START DATA RECORDS

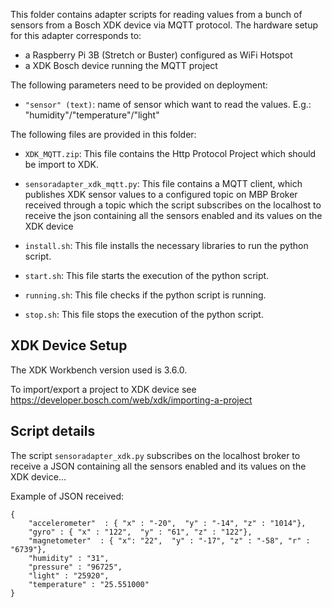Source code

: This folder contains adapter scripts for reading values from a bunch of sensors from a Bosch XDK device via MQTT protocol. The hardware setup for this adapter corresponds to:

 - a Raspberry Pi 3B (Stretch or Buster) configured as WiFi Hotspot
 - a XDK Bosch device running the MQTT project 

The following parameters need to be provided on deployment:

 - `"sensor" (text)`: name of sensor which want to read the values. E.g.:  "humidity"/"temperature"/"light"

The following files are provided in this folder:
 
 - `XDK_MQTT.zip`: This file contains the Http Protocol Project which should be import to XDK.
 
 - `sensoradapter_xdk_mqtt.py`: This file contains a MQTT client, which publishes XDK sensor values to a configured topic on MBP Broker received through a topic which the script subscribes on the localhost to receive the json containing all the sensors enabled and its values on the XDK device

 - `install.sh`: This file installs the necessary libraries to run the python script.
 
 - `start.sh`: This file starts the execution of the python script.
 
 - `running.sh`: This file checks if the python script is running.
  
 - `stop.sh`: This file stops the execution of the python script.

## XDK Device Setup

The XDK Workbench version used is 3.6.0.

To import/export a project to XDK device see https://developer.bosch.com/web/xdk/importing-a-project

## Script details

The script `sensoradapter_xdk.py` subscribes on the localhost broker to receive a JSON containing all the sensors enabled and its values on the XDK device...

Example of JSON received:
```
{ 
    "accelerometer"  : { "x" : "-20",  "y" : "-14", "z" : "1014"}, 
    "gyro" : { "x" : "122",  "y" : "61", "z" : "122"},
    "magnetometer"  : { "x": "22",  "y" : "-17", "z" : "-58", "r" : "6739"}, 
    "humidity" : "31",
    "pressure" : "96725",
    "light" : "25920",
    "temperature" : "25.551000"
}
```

END DATA RECORDS

TASK TO CARRY OUT
Each line from the start of the entries to the line holding "To import/export a" is to be given again exactly, both ends included, and each picture is to be left out.

RESPONSE TO THIS TASK
Source code

: This folder contains adapter scripts for reading values from a bunch of sensors from a Bosch XDK device via MQTT protocol. The hardware setup for this adapter corresponds to:

 - a Raspberry Pi 3B (Stretch or Buster) configured as WiFi Hotspot
 - a XDK Bosch device running the MQTT project 

The following parameters need to be provided on deployment:

 - `"sensor" (text)`: name of sensor which want to read the values. E.g.:  "humidity"/"temperature"/"light"

The following files are provided in this folder:
 
 - `XDK_MQTT.zip`: This file contains the Http Protocol Project which should be import to XDK.
 
 - `sensoradapter_xdk_mqtt.py`: This file contains a MQTT client, which publishes XDK sensor values to a configured topic on MBP Broker received through a topic which the script subscribes on the localhost to receive the json containing all the sensors enabled and its values on the XDK device

 - `install.sh`: This file installs the necessary libraries to run the python script.
 
 - `start.sh`: This file starts the execution of the python script.
 
 - `running.sh`: This file checks if the python script is running.
  
 - `stop.sh`: This file stops the execution of the python script.

## XDK Device Setup

The XDK Workbench version used is 3.6.0.

To import/export a project to XDK device see https://developer.bosch.com/web/xdk/importing-a-project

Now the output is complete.